A NEW Forest resident with a passion for wildlife is helping the National Trust with his observations on birds and other wildlife.

Martin Bennett, who retired to Ibsley three years ago, has become the trust’s eyes and ears on Ibsley Common, often spotting patterns of behaviour that help the countryside team make decisions about managing the landscape.

While out and about, he also explains to people walking their dogs, or riding horses what they can see if they keep their eyes open.

Doug England, project officer for the National Trust in the New Forest, said: “Martin is doing what has never been done before, and that is talking to people who’ve lived here all their lives and explaining the needs of birds such as woodlarks, nightjars and Dartford warblers, so the wildlife and locals can live together happily.”

As the woodlark, nightjar, lapwing and curlew build their nests on the ground and the Dartford warbler, pipits and stonechats start their families, he is able to warn walkers, especially those with dogs, not to disturb the birds.

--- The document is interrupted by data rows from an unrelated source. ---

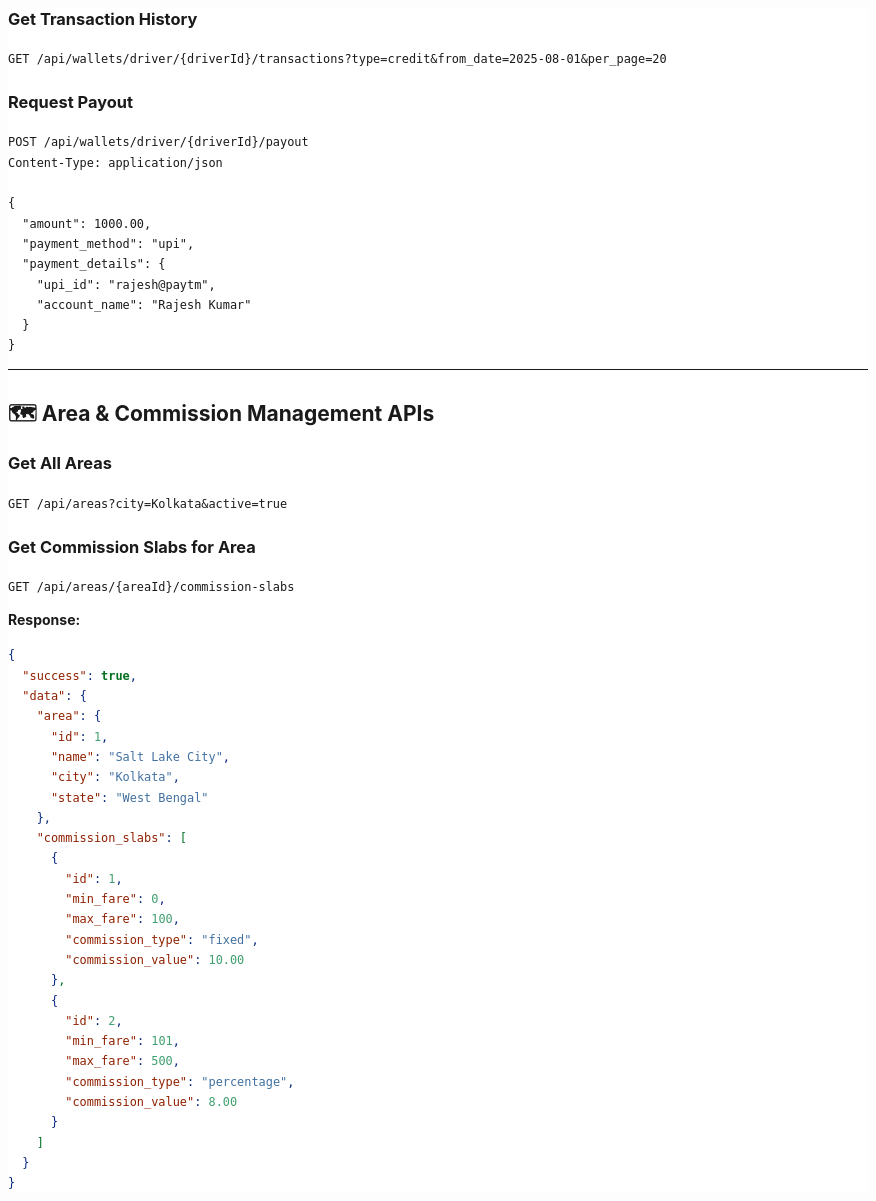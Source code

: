 ### Get Transaction History
```http
GET /api/wallets/driver/{driverId}/transactions?type=credit&from_date=2025-08-01&per_page=20
```

### Request Payout
```http
POST /api/wallets/driver/{driverId}/payout
Content-Type: application/json

{
  "amount": 1000.00,
  "payment_method": "upi",
  "payment_details": {
    "upi_id": "rajesh@paytm",
    "account_name": "Rajesh Kumar"
  }
}
```

---

## 🗺️ Area & Commission Management APIs

### Get All Areas
```http
GET /api/areas?city=Kolkata&active=true
```

### Get Commission Slabs for Area
```http
GET /api/areas/{areaId}/commission-slabs
```

**Response:**
```json
{
  "success": true,
  "data": {
    "area": {
      "id": 1,
      "name": "Salt Lake City",
      "city": "Kolkata",
      "state": "West Bengal"
    },
    "commission_slabs": [
      {
        "id": 1,
        "min_fare": 0,
        "max_fare": 100,
        "commission_type": "fixed",
        "commission_value": 10.00
      },
      {
        "id": 2,
        "min_fare": 101,
        "max_fare": 500,
        "commission_type": "percentage",
        "commission_value": 8.00
      }
    ]
  }
}
```
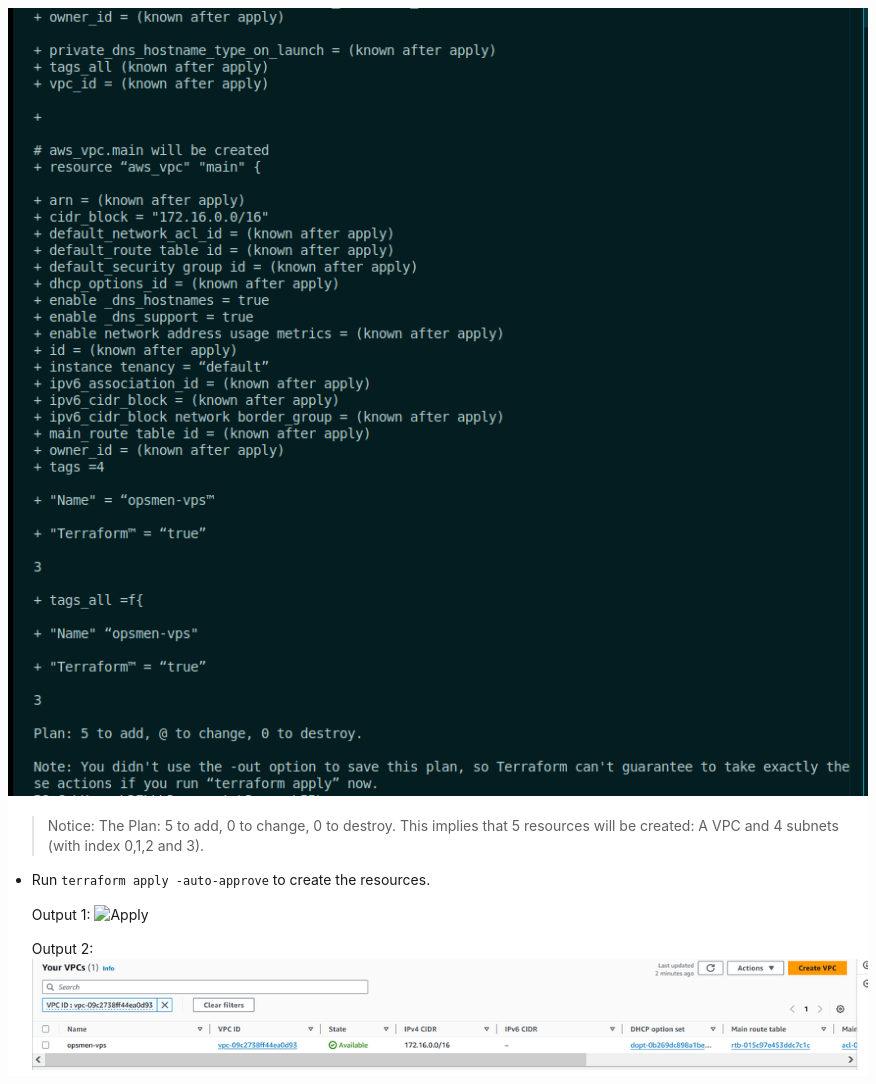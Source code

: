   ![Plan](assets/terraformPlatTwo.png)

  > Notice: The Plan: 5 to add, 0 to change, 0 to destroy. This implies that 5 resources will be created: A VPC and 4 subnets (with index 0,1,2 and 3).

- Run `terraform apply -auto-approve` to create the resources.
  
  Output 1:
  ![Apply](assets/terraform-apply-error-fix.PNG)

  Output 2:
  ![Apply](assets/aws-console-vpc.PNG)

“There are many responsible dog owners,” he said. “Often, those whose animals do cause problems don’t know what fantastic wildlife we have here. When I explain, they understand.”

The trust is managing the land so that alien vegetation is removed, allowing natural regeneration. But sometimes, because of Martin’s observations, this doesn’t happen.

He said: “I spent hours watching cuckoos, four or five adults who were clearly doing a recce in April. They are becoming uncommon and we don’t know why. They were concealed in a couple of Scots pines, just waiting.

“The female cuckoo lays her egg in another bird’s nest, generally a meadow pipit, and they were waiting for the right time.

“If those pines had been felled, they would have had no hiding place. I like to think this might have saved the cuckoos in this area.”

Martin, who the trust regards as a volunteer warden, watched as the cuckoo was finally rewarded, when the pipit briefly left her nest. The cuckoo just had time to tip out an incumbent egg, lay her own and disappear before the pipit returned, unknowingly to hatch the cuckoo chick.

Martin, an expert wildlife photographer, has built up a library of images of birds and wildlife at Ibsley, providing a selection for this year’s National Trust New Forest calendar. “What I have here is priceless,” he said.

“I have the time to observe and pass on the information to Doug and his team. If you are going to promote conservation, you have to know as much as possible. For me, this is a passion.”